Мария. (После паузы). Пожалуй, я еще потерплю.

Роза Львовна. Хотя бы сегодняшний вечер. Будьте обольстительны и веселы. Пусть сегодня будет праздник! Поймите, я ждала этого дня все последние пятнадцать лет… (Достает платочек и вытирает слезы).

Мария. Роза Львовна, даже если бы от этого зависела моя жизнь, я все равно пошла бы на это. Ради вас!

Роза Львовна. Спасибо, милая! Не знаю, как вас и благодарить…

Раздается звонок в дверь. Обе женщины одновременно вскрикивают.

Мария. Матвей!

Роза Львовна. Павлик!

Они бегут к двери и, мешая друг другу, открывают ее. Входит Воробьев. Он в парадном костюме, в петлице алый цветок, рубашка белоснежная, ботинки начищены до блеска.

Роза Львовна. (Растерянно). Павлик…

Мария. (Удивленно). Павел Васильевич!

Воробьев. Добрый вечер, Мария! Я надеюсь, что моя дражайшая супруга уже уведомила вас о нашем скромном торжестве?

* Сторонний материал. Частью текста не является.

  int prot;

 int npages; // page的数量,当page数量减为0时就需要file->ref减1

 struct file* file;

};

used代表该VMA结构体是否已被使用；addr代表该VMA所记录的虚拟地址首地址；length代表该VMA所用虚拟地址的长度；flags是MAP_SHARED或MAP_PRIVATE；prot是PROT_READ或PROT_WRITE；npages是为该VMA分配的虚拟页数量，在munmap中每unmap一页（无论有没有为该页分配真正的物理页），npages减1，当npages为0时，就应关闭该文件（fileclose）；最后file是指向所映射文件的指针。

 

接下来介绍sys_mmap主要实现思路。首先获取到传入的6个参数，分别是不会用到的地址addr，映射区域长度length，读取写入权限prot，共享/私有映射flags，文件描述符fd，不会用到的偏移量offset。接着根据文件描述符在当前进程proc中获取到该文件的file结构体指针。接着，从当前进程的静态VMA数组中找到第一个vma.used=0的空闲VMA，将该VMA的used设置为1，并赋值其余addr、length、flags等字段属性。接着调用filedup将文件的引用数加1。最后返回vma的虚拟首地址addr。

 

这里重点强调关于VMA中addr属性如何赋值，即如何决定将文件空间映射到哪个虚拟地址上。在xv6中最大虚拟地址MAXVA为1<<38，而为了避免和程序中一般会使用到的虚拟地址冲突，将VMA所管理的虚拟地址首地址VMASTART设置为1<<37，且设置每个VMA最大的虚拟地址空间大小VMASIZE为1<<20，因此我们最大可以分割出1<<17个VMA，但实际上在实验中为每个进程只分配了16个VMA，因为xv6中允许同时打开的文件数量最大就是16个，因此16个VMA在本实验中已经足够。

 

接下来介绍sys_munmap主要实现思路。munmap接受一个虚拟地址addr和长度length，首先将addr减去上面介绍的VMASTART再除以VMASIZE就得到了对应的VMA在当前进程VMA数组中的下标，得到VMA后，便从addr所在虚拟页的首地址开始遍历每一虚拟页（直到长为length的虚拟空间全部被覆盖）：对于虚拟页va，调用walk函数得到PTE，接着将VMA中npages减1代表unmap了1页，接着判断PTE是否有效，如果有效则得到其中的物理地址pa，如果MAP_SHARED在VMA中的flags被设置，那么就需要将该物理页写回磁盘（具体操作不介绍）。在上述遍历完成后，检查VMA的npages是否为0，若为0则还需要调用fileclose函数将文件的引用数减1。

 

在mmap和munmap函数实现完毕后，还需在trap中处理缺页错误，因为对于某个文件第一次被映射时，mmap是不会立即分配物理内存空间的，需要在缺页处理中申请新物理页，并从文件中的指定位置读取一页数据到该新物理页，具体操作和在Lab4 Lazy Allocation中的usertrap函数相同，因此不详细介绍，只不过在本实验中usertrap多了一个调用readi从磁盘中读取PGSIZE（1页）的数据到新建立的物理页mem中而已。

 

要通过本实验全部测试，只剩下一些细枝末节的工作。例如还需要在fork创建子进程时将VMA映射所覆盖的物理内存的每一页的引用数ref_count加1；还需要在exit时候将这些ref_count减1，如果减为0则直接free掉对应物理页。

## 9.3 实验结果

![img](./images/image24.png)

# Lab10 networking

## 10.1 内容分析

Мария. Да, Павел Васильевич.

Воробьев. И вы готовы принять в нем участие?

Мария. Да, Павел Васильевич.

Воробьев. (Подает ей руку). Прошу вас, Мария! (Вторую рук подает Розе Львовне). Прошу тебя, моя дорогая! Пирог уже стынет на столе.

В дверях возникает легкая заминка. Воробьев пропускает сначала жену, затем Марию, последним выходит сам.

Гаснет свет.

Бар. Вечер. Неяркое освещение. Играет музыка. Посетители танцуют и пьют. Бармен смешивает коктейли. Плахов, сидя у стойки, потягивает из бокала.

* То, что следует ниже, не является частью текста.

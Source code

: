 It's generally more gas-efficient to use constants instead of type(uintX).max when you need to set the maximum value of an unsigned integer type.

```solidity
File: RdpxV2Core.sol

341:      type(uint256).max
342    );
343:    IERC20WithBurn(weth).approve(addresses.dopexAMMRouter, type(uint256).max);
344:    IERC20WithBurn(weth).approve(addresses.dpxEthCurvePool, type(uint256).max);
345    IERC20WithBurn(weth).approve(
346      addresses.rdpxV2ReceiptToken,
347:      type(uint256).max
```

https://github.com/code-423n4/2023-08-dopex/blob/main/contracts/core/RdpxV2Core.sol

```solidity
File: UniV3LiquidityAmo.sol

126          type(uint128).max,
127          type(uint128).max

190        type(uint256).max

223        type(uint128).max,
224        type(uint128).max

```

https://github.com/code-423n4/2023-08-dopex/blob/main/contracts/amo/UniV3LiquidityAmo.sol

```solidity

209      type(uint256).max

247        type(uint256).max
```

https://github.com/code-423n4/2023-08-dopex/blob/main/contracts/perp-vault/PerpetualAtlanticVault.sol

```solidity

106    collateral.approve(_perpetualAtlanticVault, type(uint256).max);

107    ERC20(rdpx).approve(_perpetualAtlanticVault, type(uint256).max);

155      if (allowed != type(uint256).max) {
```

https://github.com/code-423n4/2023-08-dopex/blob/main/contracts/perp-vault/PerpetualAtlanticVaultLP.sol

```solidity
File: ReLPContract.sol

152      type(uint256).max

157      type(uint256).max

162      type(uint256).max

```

Бармен. Я много думал о нашем с вами разговоре при прошлой встрече. И пришел к определенным выводам. Я так полагаю, что всяк сверчок должен знать свой шесток.

Плахов. И часто вы встречали таких разумных сверчков?

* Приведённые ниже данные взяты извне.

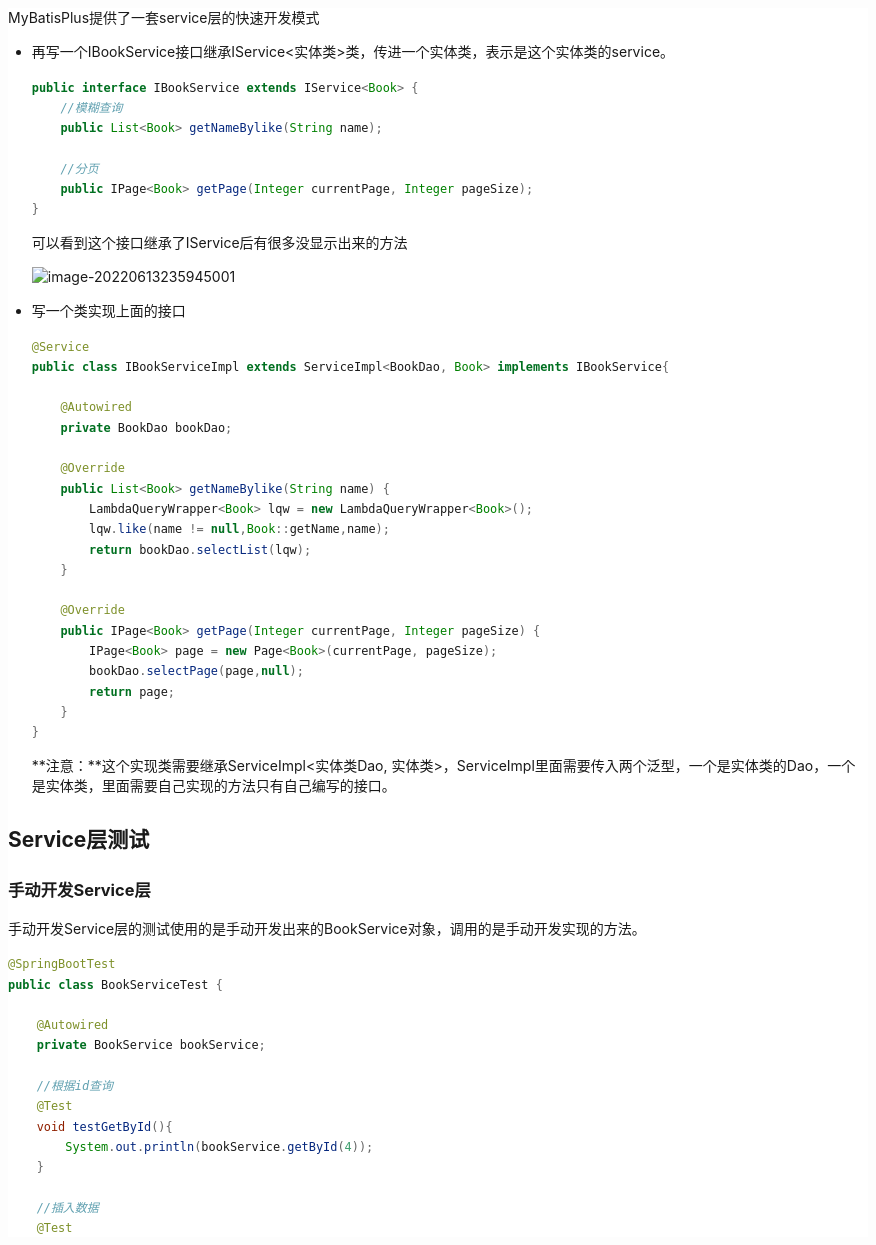 MyBatisPlus提供了一套service层的快速开发模式

- 再写一个IBookService接口继承IService<实体类>类，传进一个实体类，表示是这个实体类的service。

  ```java
  public interface IBookService extends IService<Book> {
      //模糊查询
      public List<Book> getNameBylike(String name);
  
      //分页
      public IPage<Book> getPage(Integer currentPage, Integer pageSize);
  }
  ```

  可以看到这个接口继承了IService<Book>后有很多没显示出来的方法

  ![image-20220613235945001](https://cdn.jsdelivr.net/gh/Hiyiin/picture/Typora/image-20220613235945001.png)

- 写一个类实现上面的接口

  ```java
  @Service
  public class IBookServiceImpl extends ServiceImpl<BookDao, Book> implements IBookService{
  
      @Autowired
      private BookDao bookDao;
  
      @Override
      public List<Book> getNameBylike(String name) {
          LambdaQueryWrapper<Book> lqw = new LambdaQueryWrapper<Book>();
          lqw.like(name != null,Book::getName,name);
          return bookDao.selectList(lqw);
      }
  
      @Override
      public IPage<Book> getPage(Integer currentPage, Integer pageSize) {
          IPage<Book> page = new Page<Book>(currentPage, pageSize);
          bookDao.selectPage(page,null);
          return page;
      }
  }
  ```

  **注意：**这个实现类需要继承ServiceImpl<实体类Dao, 实体类>，ServiceImpl里面需要传入两个泛型，一个是实体类的Dao，一个是实体类，里面需要自己实现的方法只有自己编写的接口。

## Service层测试

### 手动开发Service层

手动开发Service层的测试使用的是手动开发出来的BookService对象，调用的是手动开发实现的方法。

```java
@SpringBootTest
public class BookServiceTest {

    @Autowired
    private BookService bookService;

    //根据id查询
    @Test
    void testGetById(){
        System.out.println(bookService.getById(4));
    }

    //插入数据
    @Test
```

Бармен. Людям мешает суета. Они слишком торопятся жить. Если бы не это, все бы уже давно осознали эту простую истину.

Плахов. И были бы счастливы?

Бармен. Не знаю, как насчет счастья, но жили бы они намного спокойнее и без разочарований. А что еще надо?

Плахов. Некоторым надо.

Бармен. Я понимаю, о чем вы. Недавно мой сынишка книжку принес. Ночь уже, спать пора, а он залез под одеяло и читает с фонариком, глаза портит. Я у него отобрал, смотрю – о старике, ловце акул. Вы рыбной ловлей увлекаетесь?

Плахов. Не очень.

Бармен. А я заядлый рыбак. Понятно, акул в жизни не ловил, только по телевизору видел. Зубастые, страх берет! Так я ради интереса – что там о рыбалке пишут, – начал читать, а потом оторваться не мог. В книге говорится, как старик на леску акулу поймал, а она его за собой несколько дней таскала. Очень любопытно мне было, чем дело кончится. Вы не читали?

Плахов. Это Хемингуэй, наверное. «Старик и море»?

Бармен. Я же и говорю, что про старика и море. Старик – парень, что надо. От усталости и голода уже почти помирает, а в акулу вцепился – и не отпускает. Гордость, значит, у него такая была. Он – акулу, или акула – его.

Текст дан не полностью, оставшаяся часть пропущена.